Le fakir enturbanné et avec une grande moustache s'enfermera dans une armoire chez Ikéa pour échapper aux vigiles et à partir de là de folles aventures l'attendront, il ira en Angleterre, à Barcelone, à Rome, en Libye sans jamais connaître les villes où ses avions se sont posés.
Il rencontrera pendant son voyage vers l'Angleterre un groupe de clandestins, il y a de très belles pages sur ces hommes prêts à tout pour atteindre ce qu'ils pensent être l'Eldorado.
Je ne vais pas résister à retaper ce passage, celui qui m'a beaucoup émue :
"Eux, ils avaient tout abandonné pour se rendre dans un pays où ils pensaient qu'on les laisserait travailler et gagner de l'argent, même s'il fallait pour cela ramasser la merde dans les mains. C'était tout ce qu'ils demandaient, ramasser la merde avec les mains, du moment qu'on les acceptait. Trouver un travail honnête afin de pouvoir envoyer de l'argent à leur famille, à leur peuple, pour que les enfants n'aient plus ces ventres gros et lourds comme des ballons de basket, et à la fois si vides, pour qu'ils survivent tous sous le soleil, sans ces mouches qui se collent sur vos lèvres après s'être collées sur le cul des vaches. Non, n'en déplaise à Aznavour, la misère n'était pas moins pénible au soleil.
Pourquoi certains naissaient-ils ici et d'autres là? Pourquoi certains avaient-ils tout et d'autres rien? Pourquoi certains vivaient-ils, et d'autres toujours les mêmes, n'avaient-ils que le droit de se taire et de mourir ?"

Tous les maux de notre société, de notre monde sont dans ces mots. 

Mais très vite nous pouffons de rire parce que l'auteur écrit toujours la phrase percutante qui divertit. Le passage avec la grande Sophie Morceaux est aussi hilarant. Le taxi-gitans une belle tranche de rire, la famille Gustave Palourde, le gendre Tom-Cruise Jesus, mais où est-il aller chercher tout ça?

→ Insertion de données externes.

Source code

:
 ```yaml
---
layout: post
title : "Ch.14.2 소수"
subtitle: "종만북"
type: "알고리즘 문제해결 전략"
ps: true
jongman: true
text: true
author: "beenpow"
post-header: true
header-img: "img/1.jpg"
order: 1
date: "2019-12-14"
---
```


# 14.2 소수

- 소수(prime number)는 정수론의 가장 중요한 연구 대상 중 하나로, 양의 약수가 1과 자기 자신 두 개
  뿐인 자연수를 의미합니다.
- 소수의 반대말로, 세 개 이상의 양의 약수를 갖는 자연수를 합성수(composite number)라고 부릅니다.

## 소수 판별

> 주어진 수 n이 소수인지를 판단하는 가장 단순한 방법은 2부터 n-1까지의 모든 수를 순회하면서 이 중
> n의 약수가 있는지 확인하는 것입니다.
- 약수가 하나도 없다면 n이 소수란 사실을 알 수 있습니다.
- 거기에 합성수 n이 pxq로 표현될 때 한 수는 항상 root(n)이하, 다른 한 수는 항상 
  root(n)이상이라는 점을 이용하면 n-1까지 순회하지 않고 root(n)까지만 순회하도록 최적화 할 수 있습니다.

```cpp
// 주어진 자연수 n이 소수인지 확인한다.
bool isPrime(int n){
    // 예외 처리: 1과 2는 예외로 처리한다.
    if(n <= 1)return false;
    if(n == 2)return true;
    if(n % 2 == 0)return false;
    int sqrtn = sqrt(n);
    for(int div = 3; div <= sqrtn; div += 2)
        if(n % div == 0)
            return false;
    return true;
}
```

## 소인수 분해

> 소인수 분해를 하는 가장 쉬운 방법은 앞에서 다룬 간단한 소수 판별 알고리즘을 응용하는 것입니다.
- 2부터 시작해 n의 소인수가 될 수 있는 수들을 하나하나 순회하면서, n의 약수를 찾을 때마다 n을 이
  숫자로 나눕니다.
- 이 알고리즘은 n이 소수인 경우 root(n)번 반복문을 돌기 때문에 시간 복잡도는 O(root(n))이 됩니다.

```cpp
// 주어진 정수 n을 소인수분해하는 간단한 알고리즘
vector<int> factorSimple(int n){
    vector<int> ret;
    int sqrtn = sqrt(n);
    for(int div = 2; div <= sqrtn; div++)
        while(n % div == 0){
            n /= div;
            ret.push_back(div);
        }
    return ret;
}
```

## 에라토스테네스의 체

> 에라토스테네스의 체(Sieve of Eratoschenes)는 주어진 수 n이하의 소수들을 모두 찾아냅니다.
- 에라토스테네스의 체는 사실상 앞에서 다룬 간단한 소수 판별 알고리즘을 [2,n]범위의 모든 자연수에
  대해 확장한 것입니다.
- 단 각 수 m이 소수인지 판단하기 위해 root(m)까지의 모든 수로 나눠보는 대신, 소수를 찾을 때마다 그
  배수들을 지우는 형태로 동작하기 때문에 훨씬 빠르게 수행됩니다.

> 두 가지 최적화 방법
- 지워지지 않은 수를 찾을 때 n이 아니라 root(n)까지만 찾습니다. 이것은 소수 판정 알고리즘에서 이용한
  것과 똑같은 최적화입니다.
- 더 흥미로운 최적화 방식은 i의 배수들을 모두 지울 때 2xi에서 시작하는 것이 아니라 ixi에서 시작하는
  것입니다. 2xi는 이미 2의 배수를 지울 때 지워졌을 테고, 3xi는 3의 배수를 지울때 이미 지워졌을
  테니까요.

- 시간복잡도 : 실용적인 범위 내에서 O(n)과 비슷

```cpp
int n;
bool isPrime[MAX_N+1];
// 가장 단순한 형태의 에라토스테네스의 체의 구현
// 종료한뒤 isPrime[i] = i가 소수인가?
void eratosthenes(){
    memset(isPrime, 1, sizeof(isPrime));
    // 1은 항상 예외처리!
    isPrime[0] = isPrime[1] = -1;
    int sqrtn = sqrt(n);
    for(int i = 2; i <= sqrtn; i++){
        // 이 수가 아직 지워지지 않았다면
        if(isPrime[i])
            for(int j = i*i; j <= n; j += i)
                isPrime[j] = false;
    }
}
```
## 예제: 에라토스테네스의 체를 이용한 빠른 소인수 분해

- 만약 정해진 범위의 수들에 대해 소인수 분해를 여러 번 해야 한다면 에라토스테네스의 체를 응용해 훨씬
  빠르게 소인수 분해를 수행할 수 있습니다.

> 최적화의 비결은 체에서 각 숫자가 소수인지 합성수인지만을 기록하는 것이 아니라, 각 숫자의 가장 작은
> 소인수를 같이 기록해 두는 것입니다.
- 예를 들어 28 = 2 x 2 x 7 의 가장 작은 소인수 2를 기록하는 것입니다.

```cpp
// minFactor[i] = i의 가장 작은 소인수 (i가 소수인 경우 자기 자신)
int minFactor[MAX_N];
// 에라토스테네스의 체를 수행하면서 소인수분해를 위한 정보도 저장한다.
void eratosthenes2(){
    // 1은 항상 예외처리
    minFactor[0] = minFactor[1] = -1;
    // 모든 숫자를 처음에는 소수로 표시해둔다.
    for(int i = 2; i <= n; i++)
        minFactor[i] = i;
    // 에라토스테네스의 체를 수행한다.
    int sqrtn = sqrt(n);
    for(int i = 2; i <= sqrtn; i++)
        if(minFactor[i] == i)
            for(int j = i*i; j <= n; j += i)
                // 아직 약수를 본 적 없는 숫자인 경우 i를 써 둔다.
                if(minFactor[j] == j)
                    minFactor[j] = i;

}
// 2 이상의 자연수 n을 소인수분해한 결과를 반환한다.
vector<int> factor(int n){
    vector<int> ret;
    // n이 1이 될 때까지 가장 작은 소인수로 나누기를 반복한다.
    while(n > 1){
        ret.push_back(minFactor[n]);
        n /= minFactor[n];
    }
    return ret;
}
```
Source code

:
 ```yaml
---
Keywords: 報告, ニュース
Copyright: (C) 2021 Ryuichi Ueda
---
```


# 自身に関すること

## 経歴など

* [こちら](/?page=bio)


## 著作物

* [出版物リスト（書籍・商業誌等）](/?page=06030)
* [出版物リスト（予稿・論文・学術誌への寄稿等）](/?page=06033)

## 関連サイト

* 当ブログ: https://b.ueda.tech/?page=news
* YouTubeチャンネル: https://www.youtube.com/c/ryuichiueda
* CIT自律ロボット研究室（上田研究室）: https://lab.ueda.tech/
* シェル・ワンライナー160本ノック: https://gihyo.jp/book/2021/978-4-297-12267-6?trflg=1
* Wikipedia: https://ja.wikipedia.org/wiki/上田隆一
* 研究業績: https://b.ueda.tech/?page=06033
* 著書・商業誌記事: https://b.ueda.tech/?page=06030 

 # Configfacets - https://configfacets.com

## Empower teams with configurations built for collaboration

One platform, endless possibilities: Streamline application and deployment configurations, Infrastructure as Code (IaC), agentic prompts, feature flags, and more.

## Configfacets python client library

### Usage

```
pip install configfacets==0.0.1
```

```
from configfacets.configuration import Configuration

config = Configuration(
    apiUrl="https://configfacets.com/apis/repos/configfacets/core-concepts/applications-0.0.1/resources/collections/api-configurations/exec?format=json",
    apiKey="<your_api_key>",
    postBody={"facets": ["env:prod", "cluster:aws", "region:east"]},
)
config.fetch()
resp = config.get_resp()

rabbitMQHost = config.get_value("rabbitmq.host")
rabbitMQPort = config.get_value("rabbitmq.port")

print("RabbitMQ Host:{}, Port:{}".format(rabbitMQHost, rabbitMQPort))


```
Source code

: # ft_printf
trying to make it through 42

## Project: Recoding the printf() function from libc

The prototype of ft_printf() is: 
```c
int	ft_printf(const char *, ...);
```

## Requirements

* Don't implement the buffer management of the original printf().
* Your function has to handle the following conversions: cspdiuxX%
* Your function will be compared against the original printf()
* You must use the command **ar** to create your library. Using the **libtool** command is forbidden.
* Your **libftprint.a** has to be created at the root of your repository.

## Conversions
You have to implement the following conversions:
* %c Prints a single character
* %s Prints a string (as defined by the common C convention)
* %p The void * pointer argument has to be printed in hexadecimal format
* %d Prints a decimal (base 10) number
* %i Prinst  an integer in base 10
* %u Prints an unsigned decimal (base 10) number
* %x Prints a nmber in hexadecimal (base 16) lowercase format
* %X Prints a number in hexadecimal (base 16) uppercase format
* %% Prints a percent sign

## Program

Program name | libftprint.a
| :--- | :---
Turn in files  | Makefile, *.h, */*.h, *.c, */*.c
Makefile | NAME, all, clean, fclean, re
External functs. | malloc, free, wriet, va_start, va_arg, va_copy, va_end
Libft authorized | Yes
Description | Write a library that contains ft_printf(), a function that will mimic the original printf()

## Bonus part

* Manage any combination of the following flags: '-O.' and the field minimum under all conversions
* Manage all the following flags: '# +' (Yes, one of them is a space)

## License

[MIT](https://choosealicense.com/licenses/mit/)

L'histoire finira bien évidemment, c'est comme un conte, il retrouvera Marie sa poupée de porcelaine.

Vous avez peut-être déjà lu ce bouquin, moins frileux que moi à sa sortie, mais si la réponse est non, foncez l'acheter en poche, 7 euros 30 pour vous donner du bonheur, ce n'est pas cher, moins cher qu'une place de cinéma et ça dure plus longtemps.

Je vais lire "La meilleure d'entre nous" de Sarah Vaughan, je ne connais pas l'auteure et je n'ai pas entendu parler du livre qui vient de sortir, mais je pense que je vais aimer.

Bye MClaire.




mercredi 1 avril 2015

"Je viens" d'Emmanuelle Bayamack-Tam."


J'ai lu la dernière page tout à l'heure, j'ai essayé de faire durer mon plaisir mais page après page un livre se termine toujours. J'ai beaucoup aimé. J'avais été un peu déçue par les deux livres lus avant celui-ci, c'est oublié.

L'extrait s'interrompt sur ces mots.